きっと空気で出来た砲弾なのだろう。本来なら無色で見えない。しかし、あまりの密度に空間を歪め見えるようになっていた。直撃すれば絶対に耐えられない。避ければ絶対にアリーナが壊滅するだろう。
ならば、俺が取れる行動は一つのみ。
もとより、それ以外に行う気はない。
小太刀から神速の居合いを抜き放ち、その巨星へと撃ち込む。
「おぉおおおおおおおおおおおおおおおお! 『吉野御流合戦礼法、飛蝙!!』」
全力を持って放った小太刀が飛んで行き、そして………
アリーナを大気の爆発が襲った。
あまりの爆発に皆目を瞑る。別に炎が出たわけではない。
只の空気の激流が起こっただけである。しかし、それがあまりにも凄まじ過ぎて、それだけでアリーナのシールドを破りかけていた。
そして俺が小太刀を飛ばした先には………
「……見事だ……ぐふっ…」
国友が立っていた。
その巨大な砲塔には、俺の小太刀が深々と突き刺さっている。
そして国友は倒れ、装甲を解除した。
俺はふらつきながらも井上さんの方へと歩いて行く。
「織斑……手前の勝ちだ……」
「そうみたいですね」
そう言う井上さんの顔はどこかすっきりとした顔をしていた。
「あぁ、負けちまった……まぁ、益荒男に負けるなら別にいいか……イケメンじゃねぇしな」
そう言いながら井上さんは腹に刺さった小太刀を引っこ抜く。
抜いた先から血が流れていたが、武者ならばすぐに塞がるだろう。
「しかし、一つだけ聞きてぇことがある」
「何ですか?」
「手前が強ぇのはわかったが……どうしてそんなに強いんだ?」
そう聞かれたら、何故か俺は笑顔で答えていた。
「俺は正義を成す者ですから。それに、大切な人を守るなら、俺はいくらだって強くなりますよ。何よりも……」
そこで一拍おいてから言った。
「まだその人からチョコを貰ってませんから。負けたら心配して貰えませんよ」
それを聞きいた井上さんは口から血を出しつつも笑い出した。
「そいつはすげぇな! 手前は一途過ぎんだ。
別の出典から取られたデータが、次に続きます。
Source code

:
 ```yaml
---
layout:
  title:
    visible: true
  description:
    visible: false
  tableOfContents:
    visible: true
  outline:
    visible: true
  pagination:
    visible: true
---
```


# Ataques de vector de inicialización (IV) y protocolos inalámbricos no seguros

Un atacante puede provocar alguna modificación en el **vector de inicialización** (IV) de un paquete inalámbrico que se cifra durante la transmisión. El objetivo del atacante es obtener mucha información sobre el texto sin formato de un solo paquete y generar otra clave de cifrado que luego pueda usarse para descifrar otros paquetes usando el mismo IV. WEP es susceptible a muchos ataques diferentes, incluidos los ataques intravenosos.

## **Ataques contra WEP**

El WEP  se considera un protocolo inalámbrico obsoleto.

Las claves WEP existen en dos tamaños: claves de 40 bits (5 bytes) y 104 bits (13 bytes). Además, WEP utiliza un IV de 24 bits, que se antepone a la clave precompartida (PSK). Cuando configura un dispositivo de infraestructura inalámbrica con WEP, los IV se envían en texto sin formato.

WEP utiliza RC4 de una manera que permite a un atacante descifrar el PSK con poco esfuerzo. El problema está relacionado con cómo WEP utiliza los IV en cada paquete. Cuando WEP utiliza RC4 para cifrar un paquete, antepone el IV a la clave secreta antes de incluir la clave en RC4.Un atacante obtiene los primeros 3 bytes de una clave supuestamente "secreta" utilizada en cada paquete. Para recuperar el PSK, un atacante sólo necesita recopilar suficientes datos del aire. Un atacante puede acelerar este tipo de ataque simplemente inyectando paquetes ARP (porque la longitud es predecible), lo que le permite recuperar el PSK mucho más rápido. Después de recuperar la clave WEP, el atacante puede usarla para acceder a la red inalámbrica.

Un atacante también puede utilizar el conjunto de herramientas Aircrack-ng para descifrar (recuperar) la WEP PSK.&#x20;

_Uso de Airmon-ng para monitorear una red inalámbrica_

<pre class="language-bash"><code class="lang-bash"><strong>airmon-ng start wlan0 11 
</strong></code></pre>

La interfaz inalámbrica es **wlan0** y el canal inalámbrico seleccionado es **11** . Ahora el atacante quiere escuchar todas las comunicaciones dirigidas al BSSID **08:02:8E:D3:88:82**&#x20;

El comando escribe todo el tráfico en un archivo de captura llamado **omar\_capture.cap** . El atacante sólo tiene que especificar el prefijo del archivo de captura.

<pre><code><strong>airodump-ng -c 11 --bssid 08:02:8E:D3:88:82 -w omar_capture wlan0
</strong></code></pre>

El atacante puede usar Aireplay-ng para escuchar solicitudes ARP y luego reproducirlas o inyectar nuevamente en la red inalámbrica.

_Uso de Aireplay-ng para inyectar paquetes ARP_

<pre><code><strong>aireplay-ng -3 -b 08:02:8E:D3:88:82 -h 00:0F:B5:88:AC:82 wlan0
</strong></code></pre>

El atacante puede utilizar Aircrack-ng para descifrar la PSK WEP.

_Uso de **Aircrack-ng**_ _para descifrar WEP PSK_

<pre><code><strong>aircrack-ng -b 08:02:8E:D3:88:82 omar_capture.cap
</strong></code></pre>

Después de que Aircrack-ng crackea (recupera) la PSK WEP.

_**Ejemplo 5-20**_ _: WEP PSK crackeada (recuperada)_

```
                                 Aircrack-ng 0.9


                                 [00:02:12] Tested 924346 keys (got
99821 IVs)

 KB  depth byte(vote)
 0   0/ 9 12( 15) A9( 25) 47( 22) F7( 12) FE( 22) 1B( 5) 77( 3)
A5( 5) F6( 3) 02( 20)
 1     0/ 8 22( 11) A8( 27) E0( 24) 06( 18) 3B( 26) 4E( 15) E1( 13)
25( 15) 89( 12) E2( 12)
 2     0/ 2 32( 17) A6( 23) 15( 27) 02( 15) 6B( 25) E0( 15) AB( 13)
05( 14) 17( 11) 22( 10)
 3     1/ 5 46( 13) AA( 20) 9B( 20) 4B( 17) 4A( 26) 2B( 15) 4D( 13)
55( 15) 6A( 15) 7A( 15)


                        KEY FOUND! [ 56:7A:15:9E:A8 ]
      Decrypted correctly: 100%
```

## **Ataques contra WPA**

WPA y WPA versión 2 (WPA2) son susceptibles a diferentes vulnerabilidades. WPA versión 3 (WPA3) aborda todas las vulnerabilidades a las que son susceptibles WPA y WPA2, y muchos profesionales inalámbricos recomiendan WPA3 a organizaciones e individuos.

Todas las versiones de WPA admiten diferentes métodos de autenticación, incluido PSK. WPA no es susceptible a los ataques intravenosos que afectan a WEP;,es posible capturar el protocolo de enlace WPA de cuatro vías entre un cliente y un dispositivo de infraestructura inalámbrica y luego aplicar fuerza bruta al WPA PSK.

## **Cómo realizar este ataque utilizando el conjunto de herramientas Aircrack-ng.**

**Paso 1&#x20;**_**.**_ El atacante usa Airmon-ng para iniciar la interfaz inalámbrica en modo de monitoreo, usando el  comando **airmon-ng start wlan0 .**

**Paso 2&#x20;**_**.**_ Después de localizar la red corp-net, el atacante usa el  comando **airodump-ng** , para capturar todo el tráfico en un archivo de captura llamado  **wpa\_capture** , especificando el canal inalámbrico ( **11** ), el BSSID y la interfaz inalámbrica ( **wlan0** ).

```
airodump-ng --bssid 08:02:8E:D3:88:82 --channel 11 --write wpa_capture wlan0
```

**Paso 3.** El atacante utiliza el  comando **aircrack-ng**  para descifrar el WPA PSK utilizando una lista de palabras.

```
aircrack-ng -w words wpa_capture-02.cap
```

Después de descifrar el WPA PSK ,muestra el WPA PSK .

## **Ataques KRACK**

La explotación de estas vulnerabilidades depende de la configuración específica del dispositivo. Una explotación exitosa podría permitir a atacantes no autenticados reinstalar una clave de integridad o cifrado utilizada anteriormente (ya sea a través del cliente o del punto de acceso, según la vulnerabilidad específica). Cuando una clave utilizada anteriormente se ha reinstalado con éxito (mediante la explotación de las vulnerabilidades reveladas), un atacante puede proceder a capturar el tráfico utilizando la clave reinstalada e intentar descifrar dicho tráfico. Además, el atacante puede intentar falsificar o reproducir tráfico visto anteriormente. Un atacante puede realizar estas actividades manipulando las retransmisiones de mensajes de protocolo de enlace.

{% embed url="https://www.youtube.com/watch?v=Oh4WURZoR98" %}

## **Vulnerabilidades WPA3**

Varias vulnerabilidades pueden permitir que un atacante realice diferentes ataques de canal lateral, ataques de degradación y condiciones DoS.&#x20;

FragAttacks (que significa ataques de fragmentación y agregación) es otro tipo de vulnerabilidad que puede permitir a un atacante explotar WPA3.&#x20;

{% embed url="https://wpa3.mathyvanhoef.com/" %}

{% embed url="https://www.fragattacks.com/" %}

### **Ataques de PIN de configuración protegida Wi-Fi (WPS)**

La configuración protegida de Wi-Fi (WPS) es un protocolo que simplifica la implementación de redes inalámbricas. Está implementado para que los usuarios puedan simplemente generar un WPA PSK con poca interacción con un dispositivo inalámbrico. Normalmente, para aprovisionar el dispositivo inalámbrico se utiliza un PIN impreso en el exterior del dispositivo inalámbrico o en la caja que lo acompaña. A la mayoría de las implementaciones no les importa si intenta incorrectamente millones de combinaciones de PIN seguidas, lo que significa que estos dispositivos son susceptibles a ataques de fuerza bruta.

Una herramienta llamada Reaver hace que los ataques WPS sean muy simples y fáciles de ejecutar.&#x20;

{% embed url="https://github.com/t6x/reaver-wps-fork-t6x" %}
何だ、こんな奴に俺は戦いを挑んだのか……勝てるわけがねぇな、こりゃ」
そう笑いながら井上さんは気絶した。
こうして、バレンタインにあった死合いは終わった。
井上さんはこのまま病院へと搬送され、それを俺は見送ることにした。
そして見送ったあとに振り返ると……
「旦那様……」
今にも泣きそうなくらい顔を真っ赤にした真耶さんが立っていた。